Ни в полете, ни в падении этот человек не пострадал и чудом не был затоптан гурьбой медиков, которые бросились усмирять источник его движущей силы. Пациенты ринулись следом, чтобы поглазеть и позабавиться. Перед открытой дверью стояла мисс Корал. Все ее тщедушное существо было наэлектризовано.
— Неплохо, — сказала Ли проходившей мимо Деборе. — Согласись, такого мы давненько не видали.
— Жаль, конечно, что я не успела к шкафу с препаратами, — в задумчивости произнесла Дебора. — Никогда бы не подумала, что хрупкая старушенция может швырнуть по воздуху здорового дядьку.
— Она тут сидела два года назад. Я сама видела, как она запустила в обидчиков кроватью. Не то чтобы сдвинула койку с места, а именно швырнула по воздуху. Кстати, эта старушенция образована лучше нас всех.
— Лучше Элен?
— Тьфу, не сравнить! Знает четыре или пять языков, хотя по профессии математичка, что ли. Она как-то пыталась мне растолковать, но я, как ты знаешь, и шести классов не закончила. — Ли огляделась и стала нетерпеливо ходить кругами, чтобы вернуть мир в установленные рамки.
Прошло четверо суток; дверь мисс Корал распахнули настежь, открыв пациентке доступ на просторы отделения. Через пару часов она неуверенно подошла к порогу и увидела сидевшую напротив Дебору.
— Здравствуйте, — сказала та.
— Ну, здравствуй… Не слишком ли ты молода для такого заведения? — Старческий голос не скрипел, но растягивал гласные, как водится в самых южных штатах.
— Уж извините, что я так молода, — ответила Дебора с обидой, граничившей с позерством. — Молодые имеют такое же право сходить с ума, как и все прочие.
Вторая фраза получилась какой-то жалобной, однако, к удивлению Деборы, эта боевая, нечеловеческой силы старуха, приветливо улыбнувшись, произнесла:
— Наверно, так и есть, хотя раньше я над этим не задумывалась.

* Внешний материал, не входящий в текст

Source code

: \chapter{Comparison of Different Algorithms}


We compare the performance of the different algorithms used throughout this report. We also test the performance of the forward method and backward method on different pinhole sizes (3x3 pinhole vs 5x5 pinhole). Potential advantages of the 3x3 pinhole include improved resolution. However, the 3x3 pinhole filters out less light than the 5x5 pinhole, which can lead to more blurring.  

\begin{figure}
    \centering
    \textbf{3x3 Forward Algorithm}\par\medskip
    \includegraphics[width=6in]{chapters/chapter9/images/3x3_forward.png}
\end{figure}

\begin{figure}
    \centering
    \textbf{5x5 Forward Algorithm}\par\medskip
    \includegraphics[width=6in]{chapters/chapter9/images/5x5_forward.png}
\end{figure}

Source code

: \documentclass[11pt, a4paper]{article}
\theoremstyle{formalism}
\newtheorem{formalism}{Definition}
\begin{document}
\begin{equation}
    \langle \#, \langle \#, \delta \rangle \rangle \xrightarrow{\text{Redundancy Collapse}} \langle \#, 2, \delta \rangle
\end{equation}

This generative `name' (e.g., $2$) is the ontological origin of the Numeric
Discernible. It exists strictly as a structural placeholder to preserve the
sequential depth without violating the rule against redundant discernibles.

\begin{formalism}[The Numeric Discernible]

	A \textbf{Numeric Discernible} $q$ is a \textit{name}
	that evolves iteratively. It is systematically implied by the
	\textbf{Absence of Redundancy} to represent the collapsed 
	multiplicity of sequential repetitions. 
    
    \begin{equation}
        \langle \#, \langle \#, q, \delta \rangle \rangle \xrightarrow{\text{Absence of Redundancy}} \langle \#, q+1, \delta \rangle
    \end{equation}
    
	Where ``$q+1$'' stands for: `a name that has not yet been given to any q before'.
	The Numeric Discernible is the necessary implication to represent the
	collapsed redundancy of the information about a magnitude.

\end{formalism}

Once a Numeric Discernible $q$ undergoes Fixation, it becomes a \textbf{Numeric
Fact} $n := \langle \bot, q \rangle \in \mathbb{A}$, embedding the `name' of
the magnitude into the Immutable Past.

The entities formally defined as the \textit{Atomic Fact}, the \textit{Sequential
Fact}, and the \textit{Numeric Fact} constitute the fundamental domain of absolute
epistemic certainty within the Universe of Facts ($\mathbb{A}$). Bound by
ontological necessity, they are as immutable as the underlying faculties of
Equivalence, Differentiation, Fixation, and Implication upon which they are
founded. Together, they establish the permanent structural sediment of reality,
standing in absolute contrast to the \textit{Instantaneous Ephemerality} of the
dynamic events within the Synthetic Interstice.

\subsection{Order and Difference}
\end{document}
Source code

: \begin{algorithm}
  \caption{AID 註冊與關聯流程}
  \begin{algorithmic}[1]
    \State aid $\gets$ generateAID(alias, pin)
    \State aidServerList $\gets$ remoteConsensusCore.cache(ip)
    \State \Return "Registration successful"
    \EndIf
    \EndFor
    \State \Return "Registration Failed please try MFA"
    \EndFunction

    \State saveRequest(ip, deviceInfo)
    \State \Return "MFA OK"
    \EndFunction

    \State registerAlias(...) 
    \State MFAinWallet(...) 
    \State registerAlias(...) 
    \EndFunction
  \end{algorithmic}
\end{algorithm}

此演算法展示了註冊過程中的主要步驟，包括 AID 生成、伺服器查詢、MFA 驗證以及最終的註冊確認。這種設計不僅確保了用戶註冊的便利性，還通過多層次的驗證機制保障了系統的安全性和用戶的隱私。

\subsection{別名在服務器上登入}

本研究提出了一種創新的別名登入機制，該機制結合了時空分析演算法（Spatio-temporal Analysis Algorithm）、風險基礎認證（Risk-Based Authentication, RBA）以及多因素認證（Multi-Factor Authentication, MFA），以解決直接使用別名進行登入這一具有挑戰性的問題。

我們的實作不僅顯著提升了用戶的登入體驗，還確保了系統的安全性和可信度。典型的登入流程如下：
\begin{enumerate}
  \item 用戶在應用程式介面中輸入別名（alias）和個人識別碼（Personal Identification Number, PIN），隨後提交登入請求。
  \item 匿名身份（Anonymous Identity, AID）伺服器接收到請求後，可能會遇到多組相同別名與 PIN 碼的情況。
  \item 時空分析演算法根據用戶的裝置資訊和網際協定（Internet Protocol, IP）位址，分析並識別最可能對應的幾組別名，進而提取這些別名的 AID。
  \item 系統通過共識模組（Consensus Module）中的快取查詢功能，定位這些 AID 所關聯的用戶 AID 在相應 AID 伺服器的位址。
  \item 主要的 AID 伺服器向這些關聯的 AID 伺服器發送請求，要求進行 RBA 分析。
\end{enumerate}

Неутолимая жажда общения, на четыре с лишним часа пригвоздившая Дебору к полу, не дала ей возможности проявить учтивость и даже терпение.
— Ли Миллер говорит, вы знаете языки и математику. Это правда?
— Что я слышу: она до сих пор здесь? Это плохо, — закудахтала мисс Корал.
— И вы говорите на всех этих языках?
— Боже упаси! В мое время нас обучали только чтению и письму, да и то лишь затем, чтобы читать классиков в оригинале.
— Но вы хотя бы помните эти языки?
Мисс Корал взглянула на Дебору, как Антеррабей, остановившийся в своем падении; молнии голубых глаз и наэлектризованные седые волосы могли воспламенить все, что горит. Старушка задержала на ней взгляд.
— Чего ты хочешь? — спросила она.
— Брать у вас уроки.
Резкие морщины будто разгладились, жилистое тело обмякло, глаза подернулись влагой.
— Я нездорова, — сказала мисс Корал. — Я давно и серьезно больна, память уже не та. В силу возраста я могу допускать ошибки… — (Дебора видела, что она противостоит невидимому, жестокому избиению и пытается не сгибаться), — а моя болезнь…
— Это все не важно.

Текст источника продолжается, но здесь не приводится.